WORK REQUEST: The records underneath are to be printed in full and exactly, with no pictures carried over.

GIVEN DATA:
•••

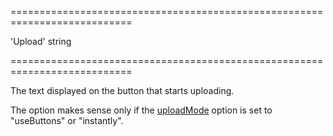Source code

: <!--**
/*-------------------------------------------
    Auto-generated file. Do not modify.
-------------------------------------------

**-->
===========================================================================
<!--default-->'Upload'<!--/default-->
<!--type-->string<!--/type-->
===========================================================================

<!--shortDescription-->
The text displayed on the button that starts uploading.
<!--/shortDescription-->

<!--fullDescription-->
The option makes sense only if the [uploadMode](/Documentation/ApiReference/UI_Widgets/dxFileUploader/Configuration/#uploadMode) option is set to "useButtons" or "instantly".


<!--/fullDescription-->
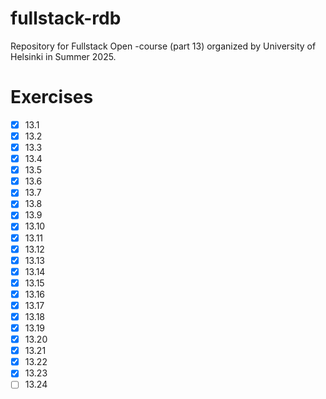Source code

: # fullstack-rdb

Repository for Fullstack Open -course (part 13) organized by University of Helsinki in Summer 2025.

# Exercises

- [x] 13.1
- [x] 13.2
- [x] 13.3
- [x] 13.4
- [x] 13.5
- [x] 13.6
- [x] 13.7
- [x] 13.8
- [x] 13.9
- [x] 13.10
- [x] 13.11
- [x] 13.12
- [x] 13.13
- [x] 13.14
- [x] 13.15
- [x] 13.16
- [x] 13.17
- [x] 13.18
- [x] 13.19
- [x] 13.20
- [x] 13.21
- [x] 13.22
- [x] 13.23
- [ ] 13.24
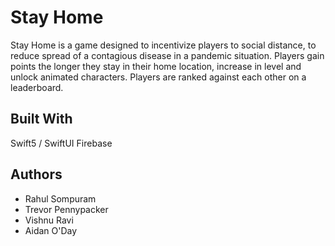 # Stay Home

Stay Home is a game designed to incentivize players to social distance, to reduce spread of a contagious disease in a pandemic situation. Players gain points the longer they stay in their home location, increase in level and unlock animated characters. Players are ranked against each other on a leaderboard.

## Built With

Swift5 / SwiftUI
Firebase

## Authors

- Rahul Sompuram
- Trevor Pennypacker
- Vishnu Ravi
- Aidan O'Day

•••

PROBLEM SOLUTION:
Source code

: <!--**
/*-------------------------------------------
    Auto-generated file. Do not modify.
-------------------------------------------

**-->
===========================================================================
<!--default-->'Upload'<!--/default-->
<!--type-->string<!--/type-->
===========================================================================

<!--shortDescription-->
The text displayed on the button that starts uploading.
<!--/shortDescription-->

<!--fullDescription-->
The option makes sense only if the [uploadMode](/Documentation/ApiReference/UI_Widgets/dxFileUploader/Configuration/#uploadMode) option is set to "useButtons" or "instantly".


<!--/fullDescription-->
Source code

: # fullstack-rdb

Repository for Fullstack Open -course (part 13) organized by University of Helsinki in Summer 2025.

# Exercises

- [x] 13.1
- [x] 13.2
- [x] 13.3
- [x] 13.4
- [x] 13.5
- [x] 13.6
- [x] 13.7
- [x] 13.8
- [x] 13.9
- [x] 13.10
- [x] 13.11
- [x] 13.12
- [x] 13.13
- [x] 13.14
- [x] 13.15
- [x] 13.16
- [x] 13.17
- [x] 13.18
- [x] 13.19
- [x] 13.20
- [x] 13.21
- [x] 13.22
- [x] 13.23
- [ ] 13.24
 # Stay Home

Stay Home is a game designed to incentivize players to social distance, to reduce spread of a contagious disease in a pandemic situation. Players gain points the longer they stay in their home location, increase in level and unlock animated characters. Players are ranked against each other on a leaderboard.

## Built With

Swift5 / SwiftUI
Firebase

## Authors

- Rahul Sompuram
- Trevor Pennypacker
- Vishnu Ravi
- Aidan O'Day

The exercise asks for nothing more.